From here, we develop a living plan for how you want to take up space in your own life:
how you set boundaries, honor your desires, choose relationships, and move toward what you love.
The goal is not to eliminate grief, but to let it soften and expand your heart—so you can become a source of love and courage for yourself, your relationships, and your community.
Meet your Los Alamitos Grief Therapist
I’m Kayleigh, a California‑licensed clinical social worker and somatic therapist. I help people tend grief, trauma, and deep relational wounds caused by a culture that limits feeling, slowing, and belonging.

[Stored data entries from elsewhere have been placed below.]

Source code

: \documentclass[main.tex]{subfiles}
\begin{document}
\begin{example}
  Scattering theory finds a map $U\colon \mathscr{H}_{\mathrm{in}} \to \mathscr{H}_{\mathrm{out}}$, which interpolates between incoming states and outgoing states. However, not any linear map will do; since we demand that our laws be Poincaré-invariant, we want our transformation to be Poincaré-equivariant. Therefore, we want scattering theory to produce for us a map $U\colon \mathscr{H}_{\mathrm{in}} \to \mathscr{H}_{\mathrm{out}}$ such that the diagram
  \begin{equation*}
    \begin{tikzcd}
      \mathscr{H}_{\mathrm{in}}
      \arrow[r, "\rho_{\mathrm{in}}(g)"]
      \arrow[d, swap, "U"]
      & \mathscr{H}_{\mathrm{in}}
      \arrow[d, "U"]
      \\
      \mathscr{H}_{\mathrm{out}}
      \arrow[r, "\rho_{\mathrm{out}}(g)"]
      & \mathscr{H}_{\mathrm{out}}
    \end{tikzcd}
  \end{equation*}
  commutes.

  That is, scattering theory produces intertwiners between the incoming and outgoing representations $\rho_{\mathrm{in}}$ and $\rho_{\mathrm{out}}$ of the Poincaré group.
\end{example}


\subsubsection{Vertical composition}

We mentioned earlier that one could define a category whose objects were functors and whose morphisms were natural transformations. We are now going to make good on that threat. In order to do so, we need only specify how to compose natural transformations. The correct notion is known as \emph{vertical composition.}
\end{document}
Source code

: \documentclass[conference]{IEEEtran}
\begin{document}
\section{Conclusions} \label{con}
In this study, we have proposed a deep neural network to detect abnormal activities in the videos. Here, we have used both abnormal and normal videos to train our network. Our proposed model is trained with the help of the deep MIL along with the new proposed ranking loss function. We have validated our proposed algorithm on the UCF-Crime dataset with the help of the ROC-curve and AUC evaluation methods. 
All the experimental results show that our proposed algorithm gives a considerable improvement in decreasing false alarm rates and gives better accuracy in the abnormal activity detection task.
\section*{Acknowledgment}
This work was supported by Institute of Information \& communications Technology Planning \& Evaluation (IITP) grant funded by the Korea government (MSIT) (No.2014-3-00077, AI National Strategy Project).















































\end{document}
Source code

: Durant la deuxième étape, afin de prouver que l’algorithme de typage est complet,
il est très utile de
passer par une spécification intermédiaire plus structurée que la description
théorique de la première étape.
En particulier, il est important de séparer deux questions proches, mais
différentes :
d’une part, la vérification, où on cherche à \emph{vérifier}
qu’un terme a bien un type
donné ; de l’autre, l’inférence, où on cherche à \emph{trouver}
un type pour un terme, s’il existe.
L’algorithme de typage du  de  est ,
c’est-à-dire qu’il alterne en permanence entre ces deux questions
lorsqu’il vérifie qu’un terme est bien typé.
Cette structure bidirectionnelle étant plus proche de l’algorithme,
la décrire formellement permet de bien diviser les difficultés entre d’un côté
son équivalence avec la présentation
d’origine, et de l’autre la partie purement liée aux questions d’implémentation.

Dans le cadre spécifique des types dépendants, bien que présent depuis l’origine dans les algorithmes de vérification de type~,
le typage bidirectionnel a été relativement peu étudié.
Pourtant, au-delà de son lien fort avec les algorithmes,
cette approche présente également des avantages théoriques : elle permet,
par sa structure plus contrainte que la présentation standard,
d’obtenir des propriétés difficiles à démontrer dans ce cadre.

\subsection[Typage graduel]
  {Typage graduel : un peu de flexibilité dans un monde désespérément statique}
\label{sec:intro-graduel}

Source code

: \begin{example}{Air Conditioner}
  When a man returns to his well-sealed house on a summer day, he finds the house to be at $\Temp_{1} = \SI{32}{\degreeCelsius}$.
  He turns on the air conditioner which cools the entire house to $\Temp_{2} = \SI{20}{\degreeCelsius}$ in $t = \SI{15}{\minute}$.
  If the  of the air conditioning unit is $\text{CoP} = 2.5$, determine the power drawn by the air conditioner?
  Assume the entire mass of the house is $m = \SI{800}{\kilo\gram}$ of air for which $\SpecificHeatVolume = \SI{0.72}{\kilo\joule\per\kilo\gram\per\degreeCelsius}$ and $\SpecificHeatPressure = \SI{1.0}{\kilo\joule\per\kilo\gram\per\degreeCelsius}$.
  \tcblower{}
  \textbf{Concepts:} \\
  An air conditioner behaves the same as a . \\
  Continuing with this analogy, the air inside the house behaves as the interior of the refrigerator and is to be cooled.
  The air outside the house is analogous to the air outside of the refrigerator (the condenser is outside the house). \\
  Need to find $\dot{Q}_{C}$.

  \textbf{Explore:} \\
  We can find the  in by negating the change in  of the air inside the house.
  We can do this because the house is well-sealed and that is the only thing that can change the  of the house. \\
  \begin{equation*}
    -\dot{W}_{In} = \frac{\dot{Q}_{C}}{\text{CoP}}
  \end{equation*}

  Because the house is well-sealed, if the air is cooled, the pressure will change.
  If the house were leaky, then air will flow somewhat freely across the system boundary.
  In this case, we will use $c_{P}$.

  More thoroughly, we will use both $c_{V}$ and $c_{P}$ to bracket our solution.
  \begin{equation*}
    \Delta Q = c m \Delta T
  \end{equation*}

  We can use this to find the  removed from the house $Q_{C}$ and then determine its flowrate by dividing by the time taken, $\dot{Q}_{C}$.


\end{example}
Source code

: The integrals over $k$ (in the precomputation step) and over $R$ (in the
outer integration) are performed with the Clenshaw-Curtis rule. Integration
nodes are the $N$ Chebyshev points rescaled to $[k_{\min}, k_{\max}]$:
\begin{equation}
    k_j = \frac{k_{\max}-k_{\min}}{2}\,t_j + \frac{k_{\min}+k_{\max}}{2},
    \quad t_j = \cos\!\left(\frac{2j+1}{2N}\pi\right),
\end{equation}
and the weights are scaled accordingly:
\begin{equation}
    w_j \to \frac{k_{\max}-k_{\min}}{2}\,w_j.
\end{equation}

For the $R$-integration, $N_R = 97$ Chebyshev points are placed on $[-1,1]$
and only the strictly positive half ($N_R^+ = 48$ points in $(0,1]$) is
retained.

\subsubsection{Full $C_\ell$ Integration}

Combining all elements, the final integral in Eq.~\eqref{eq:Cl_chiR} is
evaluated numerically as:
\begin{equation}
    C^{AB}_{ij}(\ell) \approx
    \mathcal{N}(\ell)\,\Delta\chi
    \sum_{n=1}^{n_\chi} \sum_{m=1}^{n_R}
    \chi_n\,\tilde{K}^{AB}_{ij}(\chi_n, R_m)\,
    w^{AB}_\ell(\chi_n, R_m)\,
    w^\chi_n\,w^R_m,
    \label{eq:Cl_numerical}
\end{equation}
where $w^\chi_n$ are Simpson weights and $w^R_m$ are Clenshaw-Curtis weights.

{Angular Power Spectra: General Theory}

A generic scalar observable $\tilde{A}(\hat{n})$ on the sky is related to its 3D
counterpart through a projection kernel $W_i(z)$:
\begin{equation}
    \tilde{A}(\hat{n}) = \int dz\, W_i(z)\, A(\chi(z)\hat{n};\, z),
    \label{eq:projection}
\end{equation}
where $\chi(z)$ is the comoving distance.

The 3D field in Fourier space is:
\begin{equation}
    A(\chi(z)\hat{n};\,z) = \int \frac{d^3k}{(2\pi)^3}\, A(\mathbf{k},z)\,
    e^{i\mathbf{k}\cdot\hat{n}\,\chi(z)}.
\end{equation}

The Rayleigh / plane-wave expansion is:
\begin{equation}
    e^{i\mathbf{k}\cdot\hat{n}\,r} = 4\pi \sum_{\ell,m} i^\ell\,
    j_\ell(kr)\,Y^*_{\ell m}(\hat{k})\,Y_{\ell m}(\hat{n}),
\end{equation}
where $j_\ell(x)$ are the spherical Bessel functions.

I work with highly sensitive people, cycle breakers, and heart-forward individuals who love deeply. Clients may be grieving a loved one or carry unnamed losses: disconnection, ecological grief, estrangement, identity shifts, loneliness, or unmet life expectations. Many feel exhausted, guarded, disconnected from their bodies, and unsure how to keep living and loving.
I believe grief is intelligent and that symptoms make sense. Healing isn’t about fixing or bypassing pain but slowing down, listening to the body, and carrying what shaped you with tenderness and courage. Expanding capacity for grief can deepen devotion to what matters.
I’m here to help you befriend grief, rebuild trust with your body, and expand your capacity to love, feel, and live.